• **Exercise requirements**
Give the number of lines below that contain the string "kevo", and no other text.

• **Data records**
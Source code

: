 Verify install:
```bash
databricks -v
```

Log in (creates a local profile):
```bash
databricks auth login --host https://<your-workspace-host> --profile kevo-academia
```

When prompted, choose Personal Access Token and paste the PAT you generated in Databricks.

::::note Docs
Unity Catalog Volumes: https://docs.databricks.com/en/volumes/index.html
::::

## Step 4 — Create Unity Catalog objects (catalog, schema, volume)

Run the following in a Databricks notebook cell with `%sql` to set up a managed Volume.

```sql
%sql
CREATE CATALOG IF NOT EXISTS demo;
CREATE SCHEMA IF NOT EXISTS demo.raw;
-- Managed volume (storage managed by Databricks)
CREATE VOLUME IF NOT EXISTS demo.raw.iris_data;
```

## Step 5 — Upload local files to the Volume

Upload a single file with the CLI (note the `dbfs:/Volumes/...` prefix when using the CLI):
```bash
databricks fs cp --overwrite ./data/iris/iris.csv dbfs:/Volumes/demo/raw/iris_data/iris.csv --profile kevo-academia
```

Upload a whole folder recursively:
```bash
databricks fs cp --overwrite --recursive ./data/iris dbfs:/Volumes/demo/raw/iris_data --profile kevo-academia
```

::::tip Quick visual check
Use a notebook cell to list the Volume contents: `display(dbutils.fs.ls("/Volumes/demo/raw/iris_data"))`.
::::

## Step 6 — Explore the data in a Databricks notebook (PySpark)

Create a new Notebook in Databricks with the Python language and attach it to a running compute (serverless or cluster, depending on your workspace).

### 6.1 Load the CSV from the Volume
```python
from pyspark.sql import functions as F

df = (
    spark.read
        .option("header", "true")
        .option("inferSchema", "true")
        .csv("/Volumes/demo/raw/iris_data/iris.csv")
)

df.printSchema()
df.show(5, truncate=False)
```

• **Written solution**
3